Using the material below, return exactly the lines between the one holding "[Linux Privilege Escalation for OSCP" and the one holding "[Windows Privilege Escalation for OSCP", inclusive, and no others.

The records START

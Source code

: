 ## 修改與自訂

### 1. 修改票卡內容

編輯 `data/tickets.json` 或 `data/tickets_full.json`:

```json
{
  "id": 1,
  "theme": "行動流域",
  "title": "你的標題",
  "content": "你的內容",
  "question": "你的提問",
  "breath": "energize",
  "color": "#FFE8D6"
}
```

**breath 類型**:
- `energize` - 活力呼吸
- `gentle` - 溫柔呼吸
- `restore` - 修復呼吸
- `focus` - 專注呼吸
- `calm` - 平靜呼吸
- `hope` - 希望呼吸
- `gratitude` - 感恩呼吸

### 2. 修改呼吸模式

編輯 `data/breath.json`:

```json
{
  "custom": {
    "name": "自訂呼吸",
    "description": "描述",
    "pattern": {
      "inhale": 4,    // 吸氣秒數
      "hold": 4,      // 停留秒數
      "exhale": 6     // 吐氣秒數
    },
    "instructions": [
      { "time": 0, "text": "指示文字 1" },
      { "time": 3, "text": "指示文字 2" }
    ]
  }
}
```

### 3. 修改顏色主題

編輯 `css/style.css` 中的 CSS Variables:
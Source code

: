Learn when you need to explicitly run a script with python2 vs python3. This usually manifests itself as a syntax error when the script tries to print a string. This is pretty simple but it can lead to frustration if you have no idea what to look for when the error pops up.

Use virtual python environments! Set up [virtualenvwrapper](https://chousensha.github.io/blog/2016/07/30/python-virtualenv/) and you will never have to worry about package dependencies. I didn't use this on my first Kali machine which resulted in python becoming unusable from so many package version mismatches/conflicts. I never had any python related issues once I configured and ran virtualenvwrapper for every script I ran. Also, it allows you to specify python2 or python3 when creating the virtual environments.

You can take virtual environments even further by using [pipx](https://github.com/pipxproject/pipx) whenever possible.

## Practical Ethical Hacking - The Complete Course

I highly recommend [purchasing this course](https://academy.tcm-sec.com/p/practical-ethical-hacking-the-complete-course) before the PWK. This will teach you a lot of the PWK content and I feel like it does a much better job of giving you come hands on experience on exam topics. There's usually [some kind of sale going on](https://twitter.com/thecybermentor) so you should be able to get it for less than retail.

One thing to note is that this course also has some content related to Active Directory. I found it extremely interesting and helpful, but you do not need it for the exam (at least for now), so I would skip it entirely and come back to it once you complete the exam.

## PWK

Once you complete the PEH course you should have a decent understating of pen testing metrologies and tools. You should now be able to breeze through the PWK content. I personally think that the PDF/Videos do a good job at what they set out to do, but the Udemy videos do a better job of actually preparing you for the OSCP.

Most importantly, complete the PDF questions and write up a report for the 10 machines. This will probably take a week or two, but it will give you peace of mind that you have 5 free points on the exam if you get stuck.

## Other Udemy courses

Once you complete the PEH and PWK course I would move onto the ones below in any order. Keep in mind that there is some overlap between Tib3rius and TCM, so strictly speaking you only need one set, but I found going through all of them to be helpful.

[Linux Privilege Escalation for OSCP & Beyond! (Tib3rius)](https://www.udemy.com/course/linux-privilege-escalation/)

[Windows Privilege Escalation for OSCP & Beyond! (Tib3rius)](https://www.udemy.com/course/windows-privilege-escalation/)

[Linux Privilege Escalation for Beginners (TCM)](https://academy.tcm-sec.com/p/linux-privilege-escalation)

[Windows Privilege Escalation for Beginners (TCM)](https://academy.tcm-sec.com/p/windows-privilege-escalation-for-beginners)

The records END

◆ **Solution to the exercise**:
[Linux Privilege Escalation for OSCP & Beyond! (Tib3rius)](https://www.udemy.com/course/linux-privilege-escalation/)

[Windows Privilege Escalation for OSCP & Beyond! (Tib3rius)](https://www.udemy.com/course/windows-privilege-escalation/)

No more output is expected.